To his testament, Mr. Savage did issue a slight apology for his words when he realized what a ruckus he’d caused.
Here is the truth I want embedded on your heart as you leave tonight: regardless of what Mr. Savage and anybody else does against Christians, God expects us to “do good” when we face persecution, suffering, or disrespect.
So, here is what we’re gonna do that’s good.
First, let’s pray for Mr. Savage.
(Give students a few moments to individually pray for him. You might want to lead them through this endeavor, giving them specific things to pray about, for instance, his patience, his understanding of the Bible, etc.)
Second, I want us to pray for each other. If we’re truly living for Jesus, we’re going to suffer. So, let’s spend a few moments lifting one another up in prayer.
(Again, give students a moment to do this, guiding them if necessary.)

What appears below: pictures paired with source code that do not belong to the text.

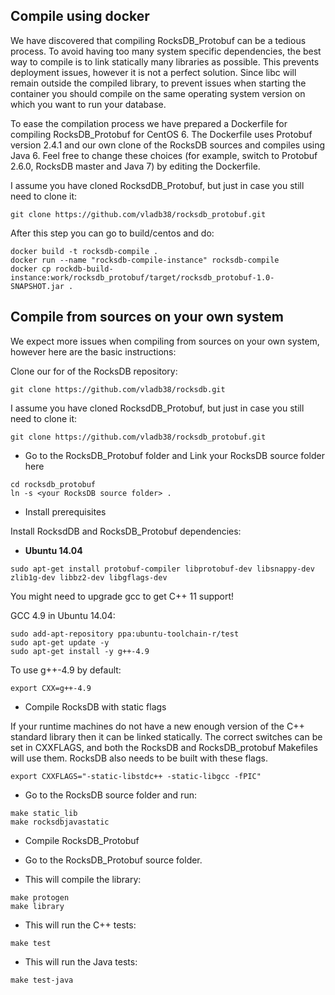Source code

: 
## Compile using docker

We have discovered that compiling RocksDB_Protobuf can be a tedious
process. To avoid having too many system specific dependencies, the
best way to compile is to link statically many libraries as
possible. This prevents deployment issues, however it is not a
perfect solution. Since libc will remain outside the compiled library,
to prevent issues when starting the container you should compile on
the same operating system version on which you want to run your
database.

To ease the compilation process we have prepared a Dockerfile for
compiling RocksDB_Protobuf for CentOS 6. The Dockerfile uses Protobuf
version 2.4.1 and our own clone of the RocksDB sources and compiles
using Java 6. Feel free to change these choices (for example, switch
to Protobuf 2.6.0, RocksDB master and Java 7) by editing the Dockerfile.

I assume you have cloned RocksdDB_Protobuf, but just in case
you still need to clone it:
```
git clone https://github.com/vladb38/rocksdb_protobuf.git
```

After this step you can go to build/centos and do:
```
docker build -t rocksdb-compile .
docker run --name "rocksdb-compile-instance" rocksdb-compile
docker cp rockdb-build-instance:work/rocksdb_protobuf/target/rocksdb_protobuf-1.0-SNAPSHOT.jar .
```

## Compile from sources on your own system

We expect more issues when compiling from sources on your own system, however here are the
basic instructions:

Clone our for of the RocksDB repository:
```
git clone https://github.com/vladb38/rocksdb.git
```
I assume you have cloned RocksdDB_Protobuf, but just in case
you still need to clone it:
```
git clone https://github.com/vladb38/rocksdb_protobuf.git
```
* Go to the RocksDB_Protobuf folder and Link your RocksDB source folder here
```
cd rocksdb_protobuf 
ln -s <your RocksDB source folder> .
```

* Install prerequisites

Install RocksdDB and RocksDB_Protobuf dependencies:

* **Ubuntu 14.04**
```
sudo apt-get install protobuf-compiler libprotobuf-dev libsnappy-dev zlib1g-dev libbz2-dev libgflags-dev
```
   You might need to upgrade gcc to get C++ 11 support!

GCC 4.9 in Ubuntu 14.04:
```
sudo add-apt-repository ppa:ubuntu-toolchain-r/test
sudo apt-get update -y
sudo apt-get install -y g++-4.9
```
To use g++-4.9 by default:
```
export CXX=g++-4.9
```

* Compile RocksDB with static flags

If your runtime machines do not have a new enough version of the C++ standard library then it can be linked statically.
The correct switches can be set in CXXFLAGS, and both the RocksDB and RocksDB_protobuf Makefiles will use them. RocksDB also
needs to be built with these flags.
```
export CXXFLAGS="-static-libstdc++ -static-libgcc -fPIC"
```

* Go to the RocksDB source folder and run:
```
make static_lib
make rocksdbjavastatic
```

* Compile RocksDB_Protobuf

* Go to the RocksDB_Protobuf source folder.
* This will compile the library:
```
make protogen
make library
```
* This will run the C++ tests:
```
make test
```
* This will run the Java tests:
```
make test-java
```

Third, I would like for us to think about those in our lives that suffer for any reason whatsoever. Is it because they are a homosexual? Is it because they are a Christian? Is it because they are Hindu? Overweight? Uncoordinated? Unpopular? Un-whatever? Let’s think about these peers for a moment, because I think it’s a shame that Jesus’ Church – you and I – have missed the opportunity to care for hurting people. Maybe if we did a better job as the Church, organizations like It Gets Better, the Red Cross, and even the United Nations might not have to exist!
Jesus wants us to show compassion, mercy, and love to everyone! Who will you do that for this week?
Finally, I’m going to pray for you. I am going to pray that you live courageously and boldly for Jesus…no matter what. I’m going to pray that you will “do good” no matter what you face. And if you are facing some suffering or persecution, I invite you to hang around after we close up tonight and talk to one of our adult leaders. You don’t have to face this alone. We want to help you “do good” right now.